Note that I'm not preaching to anyone but myself here—and maybe my runner husband who is still a few years short of 75.

The following is from an e-mail written by my father (emphsis mine). I don't think I'll ever be a runner, but I love walking; it's just hard to give it the time it deserves. The idea of self-care is popular these days, and most times I think I don't need any encouragement to think about myself more! But I'm trying to convince myself that paying attention to my health is actually a favor I'm doing to those around me on whom the burden of care would fall!

When I was at the Elderhostel program in the Smoky Mountains, one of the men—who was 75 years old—was telling me how he ran regularly. He wasn't particularly strenuous about it, but he ran for several miles either daily or every other day. When I said that my doctor would like for me to walk five miles a day, but I never found time, he asked "Is your health more important than the other things you have to do?"

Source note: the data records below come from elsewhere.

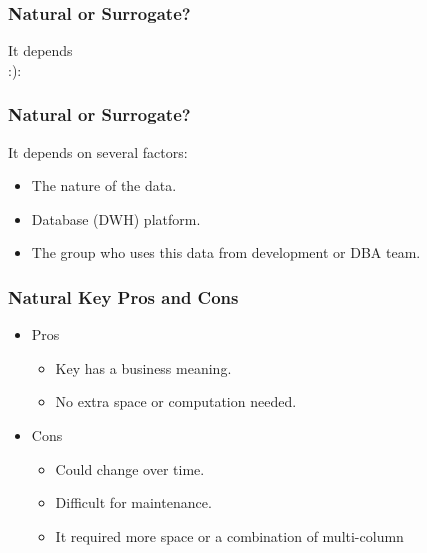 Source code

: \begin{frame}
	\frametitle{Natural or Surrogate?}
	\vspace{2.6cm}
\begin{center}
	\hspace{1.5cm}	{\Huge It depends \\
	\hspace{1.5cm}			:):}
\end{center}
\end{frame}
\begin{frame}
	\frametitle{Natural or Surrogate?}
	\vspace{1cm}
	It depends on several factors:
		\begin{itemize}[<+->]
			\item The nature of the data.
			\item Database (DWH) platform.
			\item The group who uses this data from development or DBA team.		
		\end{itemize}		
\end{frame}
\begin{frame}
	\frametitle{Natural Key Pros and Cons}

	\hspace{.5cm}
	\begin{itemize}
		\item	Pros
		\begin{itemize}
			\item Key has a business meaning.
			\item No extra space or computation needed.
		\end{itemize}	
	\end{itemize}

\begin{itemize}
		\item	Cons
		\begin{itemize}
			\item Could change over time.
			\item Difficult for maintenance.
			\item It required more space or a combination of multi-column
		\end{itemize}	
	\end{itemize}	

\end{frame}
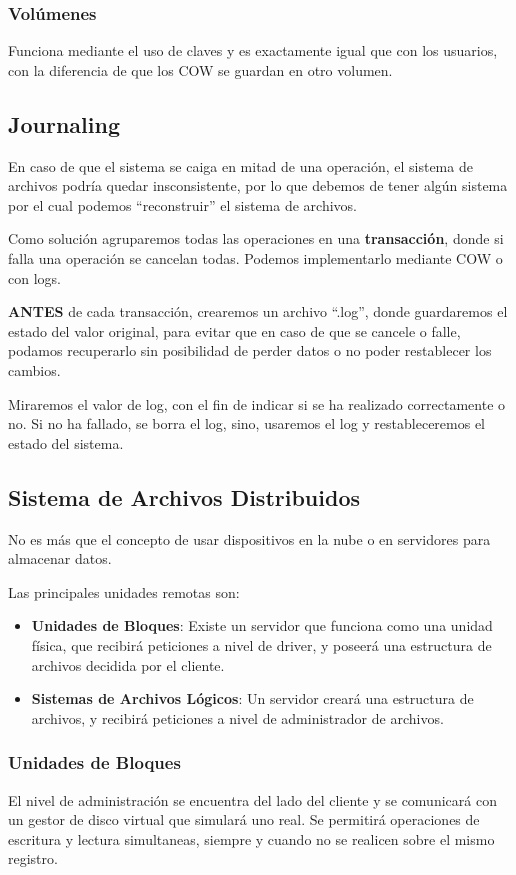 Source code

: \subsubsection{Volúmenes}
Funciona mediante el uso de claves y es exactamente igual que con los usuarios, con la diferencia de que los COW se guardan en otro volumen.
\subsection{Journaling}
En caso de que el sistema se caiga en mitad de una operación, el sistema de archivos podría quedar insconsistente, por lo que debemos de tener algún sistema por el cual podemos ``reconstruir'' el sistema de archivos.
\par  Como solución agruparemos todas las operaciones en una \textbf{transacción}, donde si falla una operación se cancelan todas. Podemos implementarlo mediante COW o con logs.
\vspace{.5cm}
\par  \textbf{ANTES} de cada transacción, crearemos un archivo ``.log'', donde guardaremos el estado del valor original, para evitar que en caso de que se cancele o falle, podamos recuperarlo sin posibilidad de perder datos o no poder restablecer los cambios.
\par Miraremos el valor de log, con el fin de indicar si se ha realizado correctamente o no. Si no ha fallado, se borra el log, sino, usaremos el log y restableceremos el estado del sistema.
\subsection{Sistema de Archivos Distribuidos}
No es más que el concepto de usar dispositivos en la nube o en servidores para almacenar datos.
\par  Las principales unidades remotas son:
\begin{itemize}
        \item \textbf{Unidades de Bloques}: Existe un servidor que funciona como una unidad física, que recibirá peticiones a nivel de driver, y poseerá una estructura de archivos decidida por el cliente.
        \item \textbf{Sistemas de Archivos Lógicos}: Un servidor creará una estructura de archivos, y recibirá peticiones a nivel de administrador de archivos.
\end{itemize}
\subsubsection{Unidades de Bloques}
El nivel de administración se encuentra del lado del cliente y se comunicará con un gestor de disco virtual que simulará uno real. Se permitirá operaciones de escritura y lectura simultaneas, siempre y cuando no se realicen sobre el mismo registro.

Then he said that when he started running, his arthritis went away. When he stopped for a while it came back, and when he started again, it went away again.

Is it possible for that kind of activity to "cure" arthritis? My own feelings are that it might be quite possible. I have had a problem in my right foot for several years. When I start to walk on it, the foot is significantly painful, but the longer I walk, the less it bothers me. And in the Smokies, where I walked five miles a day for six days, the pain was gone and has only recently returned.

Still, the weather does not encourage five mile walks.

By "the weather," Dad was referring to ice-covered sidewalks and below-freezing temperatures. That's not my problem here in Florida, although summer days with temperatures in the mid-90's do make it tempting to avoid any kind of physical exertion.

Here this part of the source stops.